Meditazione non vuol dire evitare i problemi o fuggire dalle difficoltà. Non pratichiamo la fuga. Pratichiamo invece per avere abbastanza forza per affrontare i problemi con efficacia. Per riuscirci dobbiamo essere calmi, limpidi e solidi. A tale scopo abbiamo bisogno di praticare l’arte del ‘fermarsi’. Imparando a fermarci diventiamo più calmi, e la nostra mente si fa più chiara, come acqua limpida dopo che le particelle di fango si sono depositate. Seduti tranquillamente, senza fare altro che respirare, sviluppiamo forza, concentrazione e chiarezza. Quindi, sedete come una montagna. Nessuna tempesta può abbattere una montagna. Se potete sedere per mezz’ora, godetevi mezz’ora di pratica. Se lo fate per pochi minuti, godetevi quei pochi minuti. È già abbastanza.
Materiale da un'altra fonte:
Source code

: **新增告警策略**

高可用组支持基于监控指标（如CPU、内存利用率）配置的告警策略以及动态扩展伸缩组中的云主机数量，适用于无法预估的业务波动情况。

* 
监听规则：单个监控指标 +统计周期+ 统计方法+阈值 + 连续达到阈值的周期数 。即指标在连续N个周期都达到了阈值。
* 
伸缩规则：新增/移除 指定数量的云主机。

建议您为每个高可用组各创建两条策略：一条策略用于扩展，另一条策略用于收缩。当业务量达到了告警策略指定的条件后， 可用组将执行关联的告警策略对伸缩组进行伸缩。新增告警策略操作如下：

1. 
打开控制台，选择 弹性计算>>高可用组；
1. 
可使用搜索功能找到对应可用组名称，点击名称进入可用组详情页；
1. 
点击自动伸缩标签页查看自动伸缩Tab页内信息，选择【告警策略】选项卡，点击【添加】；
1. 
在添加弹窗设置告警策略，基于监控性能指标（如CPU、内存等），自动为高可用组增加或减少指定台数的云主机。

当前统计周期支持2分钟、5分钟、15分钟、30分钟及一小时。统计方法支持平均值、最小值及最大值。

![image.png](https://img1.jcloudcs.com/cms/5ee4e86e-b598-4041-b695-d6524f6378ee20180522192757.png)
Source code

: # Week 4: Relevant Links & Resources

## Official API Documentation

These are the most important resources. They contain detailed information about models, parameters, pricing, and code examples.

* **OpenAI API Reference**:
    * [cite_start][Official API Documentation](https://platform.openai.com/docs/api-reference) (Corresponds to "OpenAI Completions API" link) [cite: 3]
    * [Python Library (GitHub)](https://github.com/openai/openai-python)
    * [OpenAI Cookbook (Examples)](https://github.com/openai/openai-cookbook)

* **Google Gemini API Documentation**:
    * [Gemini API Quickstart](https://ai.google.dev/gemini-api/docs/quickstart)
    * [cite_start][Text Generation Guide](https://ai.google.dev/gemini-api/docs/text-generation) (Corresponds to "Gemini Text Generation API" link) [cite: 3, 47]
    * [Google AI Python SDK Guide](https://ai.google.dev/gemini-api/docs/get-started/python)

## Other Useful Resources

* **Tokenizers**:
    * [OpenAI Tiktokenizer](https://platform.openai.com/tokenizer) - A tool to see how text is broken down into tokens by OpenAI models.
“Inspirando, io mi vedo come acqua tranquilla. Espirando, rifletto le cose così come sono. Acqua / Riflettere”. Vicino alla montagna troviamo uno specchio d’acqua limpida, tranquilla, che riflette la montagna e il cielo con chiarezza adamantina. Voi potete fare lo stesso. Se siete sufficientemente calmi e tranquilli, potete riflettere la montagna, il cielo blu, la luna, esattamente così come sono. Rispecchiate ogni cosa in modo esatto, proprio come è, senza alcuna distorsione.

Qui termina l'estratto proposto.